DESCRIPTION OF THE TASK >>
Among the lines of the records below, copy those that hold the word "Mukhopadhyay".
----- RECORDS FOR THE TASK
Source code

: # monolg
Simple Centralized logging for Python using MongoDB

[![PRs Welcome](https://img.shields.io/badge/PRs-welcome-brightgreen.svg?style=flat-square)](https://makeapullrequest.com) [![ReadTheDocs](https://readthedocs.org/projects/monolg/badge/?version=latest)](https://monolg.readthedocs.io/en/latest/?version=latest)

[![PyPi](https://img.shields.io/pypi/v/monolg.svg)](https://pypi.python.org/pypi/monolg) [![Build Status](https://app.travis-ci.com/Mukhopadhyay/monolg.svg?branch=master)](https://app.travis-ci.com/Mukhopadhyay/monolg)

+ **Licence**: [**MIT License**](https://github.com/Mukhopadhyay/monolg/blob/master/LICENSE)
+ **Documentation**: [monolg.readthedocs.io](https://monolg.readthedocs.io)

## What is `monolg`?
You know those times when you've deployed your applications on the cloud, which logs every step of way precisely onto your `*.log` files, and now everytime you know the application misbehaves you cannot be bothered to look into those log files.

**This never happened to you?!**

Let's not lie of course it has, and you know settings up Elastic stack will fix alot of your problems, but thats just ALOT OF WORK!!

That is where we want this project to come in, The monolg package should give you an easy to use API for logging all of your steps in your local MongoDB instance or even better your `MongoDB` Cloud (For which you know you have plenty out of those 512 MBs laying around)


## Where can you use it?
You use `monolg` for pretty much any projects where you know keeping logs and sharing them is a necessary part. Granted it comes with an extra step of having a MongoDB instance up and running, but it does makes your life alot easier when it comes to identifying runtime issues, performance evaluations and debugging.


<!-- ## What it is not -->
----------
TASK RESULT >>
[![PyPi](https://img.shields.io/pypi/v/monolg.svg)](https://pypi.python.org/pypi/monolg) [![Build Status](https://app.travis-ci.com/Mukhopadhyay/monolg.svg?branch=master)](https://app.travis-ci.com/Mukhopadhyay/monolg)
+ **Licence**: [**MIT License**](https://github.com/Mukhopadhyay/monolg/blob/master/LICENSE)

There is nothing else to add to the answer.